Unit annotation with Tomtom:

tomtom_file = "./data/test/MAX_JUND_FOXA1_tomtom.tsv"
jaspar_meme = "./data/JASPAR/JASPAR2020_CORE_vertebrates_non-redundant_pfms_meme.txt"
os.system(f"tomtom --text {meme_file} {jaspar_meme} > {tomtom_file}")
Processing query 1 out of 100 
# Computing q-values.
#   Estimating pi_0 from all 1492 observed p-values.
#   Estimating pi_0.
# Minimal pi_zero = 0.911676
#   Estimated pi_0=0.912805
Processing query 2 out of 100 
# Computing q-values.
#   Estimating pi_0 from all 1492 observed p-values.
#   Estimating pi_0.
# Minimal pi_zero = 1.003
#   Estimated pi_0=1
...

Output layer weights visualization

Reading the Tomtom's annotation:

tomtom_results = pd.read_table(f"{tomtom_file}", comment="#")

filters_with_min_q = tomtom_results.groupby("Query_ID").min()["q-value"]

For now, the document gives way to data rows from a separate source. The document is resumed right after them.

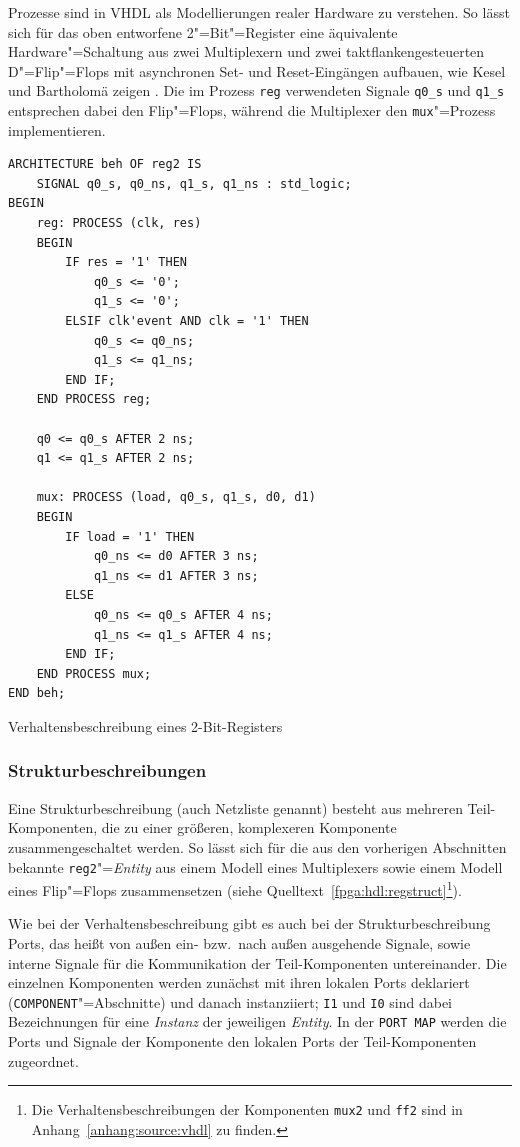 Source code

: Prozesse sind in VHDL als Modellierungen realer Hardware zu verstehen. So lässt
sich für das oben entworfene 2"=Bit"=Register eine äquivalente
Hardware"=Schaltung aus zwei Multiplexern und zwei taktflankengesteuerten
D"=Flip"=Flops mit asynchronen Set- und Reset-Eingängen aufbauen, wie Kesel und
Bartholomä zeigen \cite[siehe][32]{kesel2013}. Die im Prozess \texttt{reg}
verwendeten Signale \texttt{q0\_s} und \texttt{q1\_s} entsprechen dabei den
Flip"=Flops, während die Multiplexer den \texttt{mux}"=Prozess implementieren.
\cite[vgl.][31]{kesel2013}


\begin{code}
    \begin{verbatim}
ARCHITECTURE beh OF reg2 IS
    SIGNAL q0_s, q0_ns, q1_s, q1_ns : std_logic;
BEGIN
    reg: PROCESS (clk, res)
    BEGIN
        IF res = '1' THEN
            q0_s <= '0';
            q1_s <= '0';
        ELSIF clk'event AND clk = '1' THEN
            q0_s <= q0_ns;
            q1_s <= q1_ns;
        END IF;
    END PROCESS reg;

    q0 <= q0_s AFTER 2 ns;
    q1 <= q1_s AFTER 2 ns;

    mux: PROCESS (load, q0_s, q1_s, d0, d1)
    BEGIN
        IF load = '1' THEN
            q0_ns <= d0 AFTER 3 ns;
            q1_ns <= d1 AFTER 3 ns;
        ELSE
            q0_ns <= q0_s AFTER 4 ns;
            q1_ns <= q1_s AFTER 4 ns;
        END IF;
    END PROCESS mux;
END beh;
    \end{verbatim}
    \caption{Verhaltensbeschreibung eines 2-Bit-Registers \cite[siehe][28]{kesel2013}}
    \label{fpga:hdl:regbeh}
\end{code}

\subsubsection{Strukturbeschreibungen}

Eine Strukturbeschreibung (auch Netzliste genannt) besteht aus mehreren
Teil-Komponenten, die zu einer größeren, komplexeren Komponente 
zusammengeschaltet werden. So lässt sich für die aus den vorherigen Abschnitten
bekannte \texttt{reg2}"=\textit{Entity} aus einem Modell eines Multiplexers
sowie einem Modell eines Flip"=Flops zusammensetzen (siehe
Quelltext~\ref{fpga:hdl:regstruct}\footnote{Die Verhaltensbeschreibungen der
Komponenten \texttt{mux2} und \texttt{ff2} sind in
Anhang~\ref{anhang:source:vhdl} zu finden.}).

Wie bei der Verhaltensbeschreibung gibt es auch bei der Strukturbeschreibung
Ports, das heißt von außen ein- bzw.\ nach außen ausgehende Signale, sowie
interne Signale für die Kommunikation der Teil-Komponenten untereinander. Die
einzelnen Komponenten werden zunächst mit ihren lokalen Ports deklariert
(\texttt{COMPONENT}"=Abschnitte) und danach instanziiert; \texttt{I1} und
\texttt{I0} sind dabei Bezeichnungen für eine \textit{Instanz} der jeweiligen
\textit{Entity}. In der \texttt{PORT MAP} werden die Ports und Signale der
Komponente den lokalen Ports der Teil-Komponenten zugeordnet.
\cite[vgl.][37]{kesel2013}

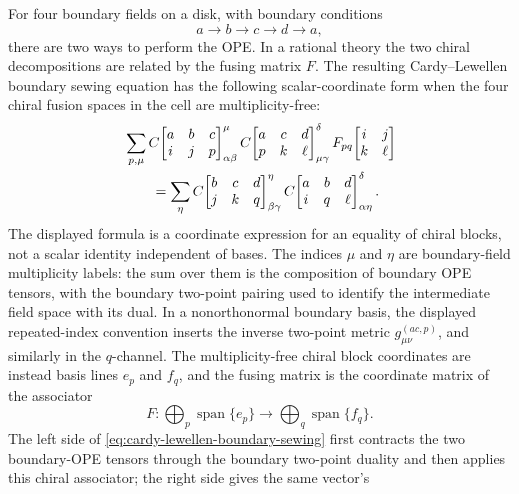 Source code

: For four boundary fields on a disk, with boundary conditions
\[
  a\longrightarrow b\longrightarrow c\longrightarrow d
  \longrightarrow a ,
\]
there are two ways to perform the OPE.  In a rational theory the two chiral
decompositions are related by the fusing matrix \(F\).  The resulting
Cardy--Lewellen boundary sewing equation has the following scalar-coordinate
form when the four chiral fusion spaces in the cell are multiplicity-free:
\begin{align}
  &\sum_{p,\mu}
  C\!\begin{bmatrix} a&b&c\\ i&j&p \end{bmatrix}_{\alpha\beta}^{\mu}
  C\!\begin{bmatrix} a&c&d\\ p&k&\ell \end{bmatrix}_{\mu\gamma}^{\delta}
  F_{pq}\!\begin{bmatrix} i&j\\ k&\ell \end{bmatrix}
  \notag\\
  &\qquad =
  \sum_{\eta}
  C\!\begin{bmatrix} b&c&d\\ j&k&q \end{bmatrix}_{\beta\gamma}^{\eta}
  C\!\begin{bmatrix} a&b&d\\ i&q&\ell \end{bmatrix}_{\alpha\eta}^{\delta}.
  \label{eq:cardy-lewellen-boundary-sewing}
\end{align}
The displayed formula is a coordinate expression for an equality of chiral
blocks, not a scalar identity independent of bases.  The indices \(\mu\) and
\(\eta\) are boundary-field multiplicity labels: the sum over them is the
composition of boundary OPE tensors, with the boundary two-point pairing used
to identify the intermediate field space with its dual.  In a nonorthonormal
boundary basis, the displayed repeated-index convention inserts the inverse
two-point metric \(g^{(ac,p)}_{\mu\nu}\), and similarly in the \(q\)-channel.
The multiplicity-free chiral block coordinates are instead basis lines
\(e_p\) and \(f_q\), and the fusing matrix is the coordinate matrix of the
associator
\[
  F:\bigoplus_{p}\operatorname{span}\{e_p\}
  \longrightarrow
  \bigoplus_{q}\operatorname{span}\{f_q\}.
\]
The left side of \eqref{eq:cardy-lewellen-boundary-sewing} first contracts the
two boundary-OPE tensors through the boundary two-point duality and then
applies this chiral associator; the right side gives the same vector's
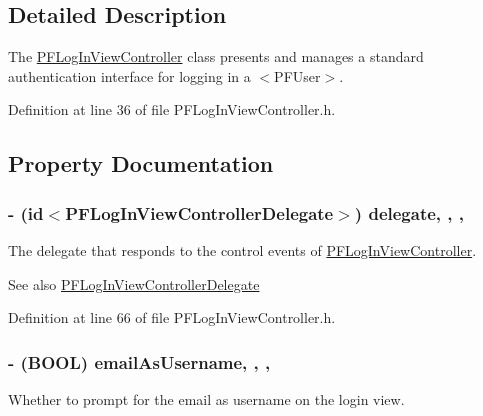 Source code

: \subsection{Detailed Description}
The {\ttfamily \hyperlink{interface_p_f_log_in_view_controller}{P\+F\+Log\+In\+View\+Controller}} class presents and manages a standard authentication interface for logging in a $<$\+P\+F\+User$>$. 

Definition at line 36 of file P\+F\+Log\+In\+View\+Controller.\+h.



\subsection{Property Documentation}
\hypertarget{interface_p_f_log_in_view_controller_aee5f26d00a8aa4fa970c0ee8edf18e5b}{}
\subsubsection[{delegate}]{\setlength{\rightskip}{0pt plus 5cm}-\/ (id$<${\bf P\+F\+Log\+In\+View\+Controller\+Delegate}$>$) delegate\hspace{0.3cm}{\ttfamily [read]}, {\ttfamily [write]}, {\ttfamily [nonatomic]}, {\ttfamily [weak]}}\label{interface_p_f_log_in_view_controller_aee5f26d00a8aa4fa970c0ee8edf18e5b}
The delegate that responds to the control events of {\ttfamily \hyperlink{interface_p_f_log_in_view_controller}{P\+F\+Log\+In\+View\+Controller}}.

\begin{DoxySeeAlso}{See also}
\hyperlink{protocol_p_f_log_in_view_controller_delegate-p}{P\+F\+Log\+In\+View\+Controller\+Delegate} 
\end{DoxySeeAlso}


Definition at line 66 of file P\+F\+Log\+In\+View\+Controller.\+h.

\hypertarget{interface_p_f_log_in_view_controller_a26e4396d8e549640b53d2ec74d7f4a55}{}
\subsubsection[{email\+As\+Username}]{\setlength{\rightskip}{0pt plus 5cm}-\/ (B\+O\+O\+L) email\+As\+Username\hspace{0.3cm}{\ttfamily [read]}, {\ttfamily [write]}, {\ttfamily [nonatomic]}, {\ttfamily [assign]}}\label{interface_p_f_log_in_view_controller_a26e4396d8e549640b53d2ec74d7f4a55}
Whether to prompt for the email as username on the login view.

tomtom_results = tomtom_results[["Target_ID", "Query_ID", "q-value"]]
tomtom_results = tomtom_results[tomtom_results["q-value"]<0.05]

jaspar_motifs = {}
with open(jaspar_meme) as f:
    for line in f:
        if "MOTIF" in line:
            motif = line.strip().split()[-1]
            name_m = line.strip().split()[-2]
            jaspar_motifs[name_m] = motif

filters = tomtom_results["Query_ID"].unique()
annotation = {}
for f in filters:
    t = tomtom_results[tomtom_results["Query_ID"] == f]
    target_id = t["Target_ID"]
    if len(target_id) > 5:
        target_id = target_id[:5]
    ann = "/".join([jaspar_motifs[i] for i in target_id.values])
    annotation[f] = ann

annotation = pd.Series(annotation)

Retrieving the weights:

weights = model.final.weight.detach().cpu().numpy()

filters = ["filter"+str(i) for i in range(num_cnns)]
for i in annotation.keys():
    filters[int(i.split("filter")[-1])] = annotation[i]

weight_df = pd.DataFrame(weights, index=target_labels, columns=filters)

Visualizing the weights:

plt.figure(figsize=(15, 10))
# focus on annotated filters only
sns.clustermap(weight_df[[i for i in weight_df.columns if not i.startswith("filter")]],
               cmap=sns.diverging_palette(145, 10, s=60, as_cmap=True),
               row_cluster=False,
               figsize=(30, 20),
               vmax=0.5,
               vmin=-0.5)
plt.show()

Individual unit importances

Visualizing the MYC/MAX filter with the largest weight:

unit_outputs = interpretation.get_explainn_unit_outputs(data_loader, model, device)

best_filters = weight_df.idxmax(axis="columns")
best_myc_max_filter = weight_df.columns.get_loc(best_filters["MAX"])

unit_importance = interpretation.get_specific_unit_importance(activations,
                                                              model,
                                                              unit_outputs,
                                                              best_myc_max_filter,
                                                              target_labels)

filter_key = f"filter{best_myc_max_filter}"
title = annotation[filter_key] if filter_key in annotation.index else filter_key
fig, ax = plt.subplots()
datas = [filt_dat for filt_dat in unit_importance]
ax.boxplot(datas, notch=True, patch_artist=True, boxprops=dict(facecolor="#228833", color="#228833"))
fig.set_size_inches(18.5, 10.5)
plt.title(title)
plt.ylabel("Unit importance")
plt.xticks(range(1, len(target_labels)+1), target_labels)
plt.xticks(rotation=90)
plt.show()

Execution time

ExplaiNN's execution times are subject to 1) the size of the training dataset and 2) the number of units used. For an approximation to execution times for your dataset of interest please refer to Fig. 3D.

Tutorial

For a comprehensive guide on how to fully utilize ExplaiNN, including creating realistic backgrounds and analyzing the AI-TAC dataset, please refer to the tutorial provided here.

How to cite

If you use ExplaiNN in your work, please cite:

ExplaiNN: interpretable and transparent neural networks for genomics

Gherman Novakovsky, Oriol Fornes, Manu Saraswat, Sara Mostafavi & Wyeth W. Wasserman

Genome Biololgy volume 24, Article number: 154 (2023). doi: 10.1186/s13059-023-02985-y.